Why do sd cards with good benchmark readings go slow in the Pi, and vice versa? This is the impression I had with my sd cards, so to check this out I wrote an identical Raspbian image onto three different sd cards and timed their performances. I measured their boot times (from power-up to the lxde desktop appearing), their times to load Abiword, and their shutdown times. The results are shown below, together with their benchmark timings using hdparm -tT /dev/mmcblk0.
Sandisk SDHC Class 4 Card
Benchmarks: cached reads 173.47 MB/sec, buffered disk reads 10.57 MB/sec
Boot up time: 35 secs
Abiword load time: 13 secs
Shutdown time: 10 secs
Integral Ultima SDHC Class 10 Card (claims "up to 20 MB/sec")
Benchmarks: cached reads 181.10 MB/sec, buffered disk reads 18.91 MB/sec
Boot up time: 63 secs
Abiword load time: 13 secs
Shutdown time: 45 secs
Sandisk Ultra SDHC Class 10 Card (claims 30 MB/sec)
Benchmarks: cached reads 181.80 MB/sec, buffered disk reads 20.04 MB/sec
Boot up time: 30 secs
Abiword load time: 13 secs
Shutdown time: 10 secs
So the Sandisk Class 4 card, with a disk read benchmark almost half that of the two Class 10 cards, performed considerably better than the Integral Class 10 card and almost as well as the Sandisk Class 10 card. So do the benchmarks tell us anything about the actual performance of sd cards in the Pi?
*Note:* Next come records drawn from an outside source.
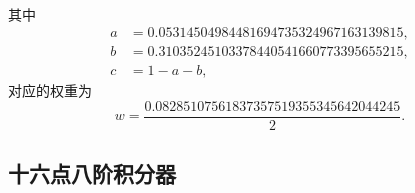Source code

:\begin{itemize}[wide]
\begin{equation}
\begin{gathered}
\end{gathered}
\end{equation}
其中
\begin{equation}
\begin{aligned}a & =0.05314504984481694735324967163139815,\\
b & =0.31035245103378440541660773395655215,\\
c & =1-a-b,
\end{aligned}
\end{equation}
对应的权重为
\begin{equation}
w=\frac{0.08285107561837357519355345642044245}{2}.
\end{equation}
\end{itemize}
%

\subsection{十六点八阶积分器}

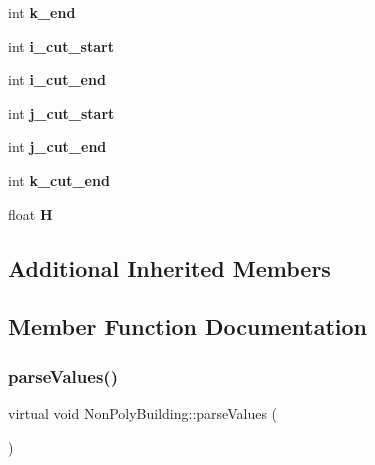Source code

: \begin{DoxyCompactItemize}
int {\bfseries k\+\_\+end}
\item 
\mbox{\label{classNonPolyBuilding_a63d89a349607e6c72eeff359ca869921}} 
int {\bfseries i\+\_\+cut\+\_\+start}
\item 
\mbox{\label{classNonPolyBuilding_abf875cb22fdd4bba2a673845e1d7f320}} 
int {\bfseries i\+\_\+cut\+\_\+end}
\item 
\mbox{\label{classNonPolyBuilding_a7258b062bc3d755772d5cda15a2bb3ed}} 
int {\bfseries j\+\_\+cut\+\_\+start}
\item 
\mbox{\label{classNonPolyBuilding_ab49ed1020318238c329b71c970e2fdc7}} 
int {\bfseries j\+\_\+cut\+\_\+end}
\item 
\mbox{\label{classNonPolyBuilding_ac8cd541903d56d398c6df5d279c00d99}} 
int {\bfseries k\+\_\+cut\+\_\+end}
\item 
\mbox{\label{classNonPolyBuilding_a7bdddbe9ef9948491e0560310e4afd60}} 
float {\bfseries H}
\end{DoxyCompactItemize}
\subsection*{Additional Inherited Members}


\subsection{Member Function Documentation}
\mbox{\label{classNonPolyBuilding_ace133756e0233d75b434fec5273b4414}} 
\subsubsection{\texorpdfstring{parse\+Values()}{parseValues()}}
{\footnotesize\ttfamily virtual void Non\+Poly\+Building\+::parse\+Values (\begin{DoxyParamCaption}{ }\end{DoxyParamCaption})\hspace{0.3cm}{\ttfamily [pure virtual]}}

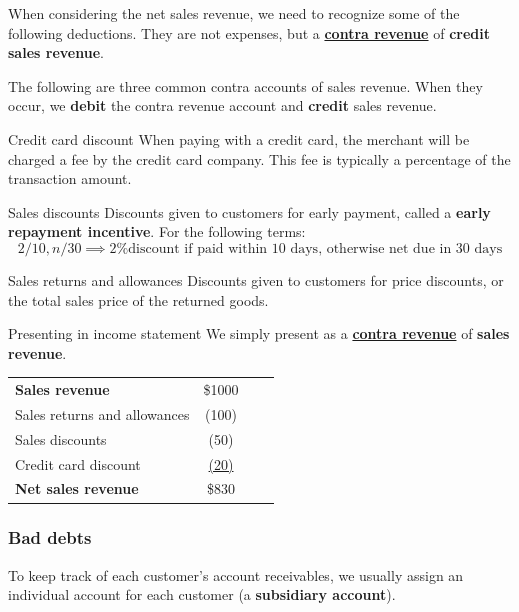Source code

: When considering the net sales revenue, we need to recognize some of the following deductions. They are not expenses, but a \hyperref[def:contra]{\textbf{contra revenue}} of \textbf{credit sales revenue}.

The following are three common contra accounts of sales revenue. When they occur, we \textbf{debit} the contra revenue account and \textbf{credit} sales revenue.

\begin{theorem}
    {Credit card discount}
    When paying with a credit card, the merchant will be charged a fee by the credit card company. This fee is typically a percentage of the transaction amount.
\end{theorem}

\begin{theorem}
    {Sales discounts}
    Discounts given to customers for early payment, called a \textbf{early repayment incentive}. For the following terms:
    \[2/10, n/30 \implies \text{2\% discount if paid within 10 days, otherwise net due in 30 days}\]
\end{theorem}

\begin{theorem}
    {Sales returns and allowances}
    Discounts given to customers for price discounts, or the total sales price of the returned goods.
\end{theorem}

\begin{knBox}
    {Presenting in income statement}
    We simply present as a \hyperref[def:contra]{\textbf{contra revenue}} of \textbf{sales revenue}.

    \begin{tabular}{lccc}
        \textbf{Sales revenue} & \$1000 \\
        \quad Sales returns and allowances & (100) \\
        \quad Sales discounts & (50) \\
        \quad Credit card discount & \underline{(20)} \\
        \textbf{Net sales revenue} & \$830 \\
    \end{tabular}
\end{knBox}

\subsubsection{Bad debts}

To keep track of each customer's account receivables, we usually assign an individual account for each customer (a \textbf{subsidiary account}).

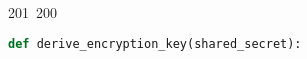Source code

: 201~200~\documentclass{article}
\begin{document}
\begin{lstlisting}[language=Python, caption=Shared Secret Computation and Encryption Key Derivation]
	                                                                                                                                                                                                                                                                                                	                                                                                                                                        	    	                                                                                                	                                                                                                                                                                                                                                                                                                                                	                                                                        	                                                                        	                                                                                                                                        	                                                                                                                                                                                                                    def derive_encryption_key(shared_secret):
	                                                                                                                                                                                                                                                                                                	                                                                                                                                        	    	                                                                                                	                                                                                                                                                                                                                                                                                                                                	                                                                        	                                                                        	                                                                                                                                        	                                                                                                                                                                                                                        hkdf = HKDF(

\end{lstlisting}
\end{document}
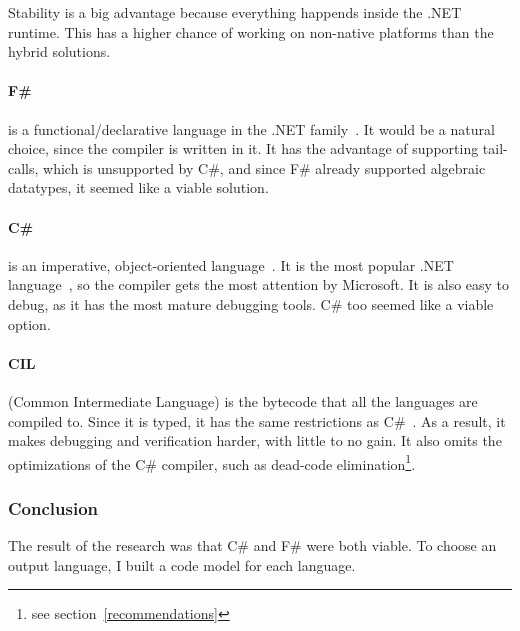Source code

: Stability is a big advantage because everything happends inside the .NET runtime.
This has a higher chance of working on non-native platforms than the hybrid solutions.

\paragraph{F\#} is a functional/declarative language in the .NET family~\cite{smith}.
It would be a natural choice, since the compiler is written in it.
It has the advantage of supporting tail-calls, which is unsupported by C\#,
  and since F\# already supported algebraic datatypes, it seemed like a viable solution.


\paragraph{C\#}
is an imperative, object-oriented language~\cite{ecma334}.
It is the most popular .NET language~\cite{Meyerovich}, so the compiler gets the most attention by Microsoft.
It is also easy to debug, as it has the most mature debugging tools.
C\# too seemed like a viable option.


\paragraph{CIL}
(Common Intermediate Language) is the bytecode that all the languages are compiled to.
Since it is typed, it has the same restrictions as C\#~\cite{ecma335}.
As a result, it makes debugging and verification harder, with little to no gain.
It also omits the optimizations of the C\# compiler, such as dead-code elimination\footnote{see section~\ref{recommendations}}.

\subsubsection{Conclusion}
The result of the research was that C\# and F\# were both viable.
To choose an output language, I built a code model for each language.

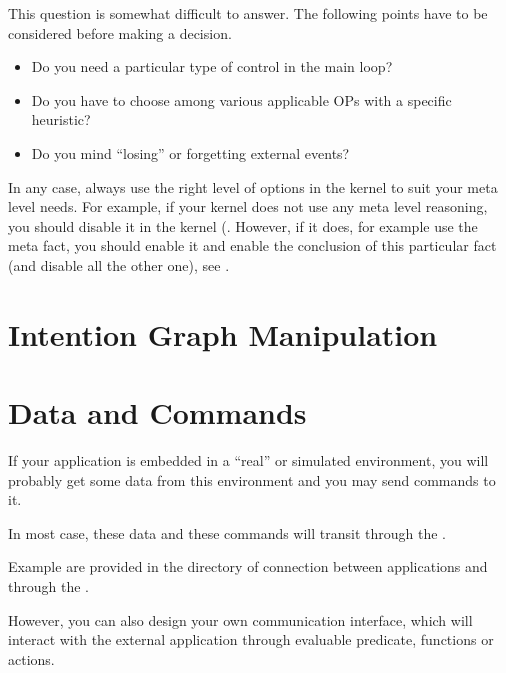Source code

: This question is somewhat difficult to answer. The following points have to
be considered before making a decision.

\begin{itemize}

\item Do you need a particular type of control in the main loop?

\item Do you have to choose among various applicable OPs with a specific
heuristic?

\item Do you mind ``losing'' or forgetting external events?

\end{itemize}

In any case, always use the right level of options in the kernel to suit
your meta level needs. For example, if your kernel does not use any meta
level reasoning, you should disable it in the kernel (. However, if it does, for example use the  meta
fact, you should enable it and enable the conclusion of this particular
fact (and disable all the other one), see .

\section{Intention Graph Manipulation}


\section{Data and Commands}

If your \OPRS{} application is embedded in a ``real'' or simulated
environment, you will probably get some data from this environment and
you may send commands to it.

In most case, these data and these commands will transit through the
\MPA{}.

Example are provided in the  directory of connection between
applications and \CPK{} through the \MPA{}.

However, you can also design your own communication interface, which will
interact with the external application through evaluable predicate, functions
or actions.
As an aside, I have a 4-year old Transcend sd card (it's not SDHC and it has no class number printed on it), which performs really well. It has "133x" printed on the label, implying that it should be fast, and indeed its buffered disk read timings are almost the same as those of the Sandisk Ultra card above. This old card boots up Raspbian+lxde in 37 seconds. I did not include it in the above list as it does not have an identical image - it has Raspbian with Tomaz's XBMC + LXDE, which run really well on it.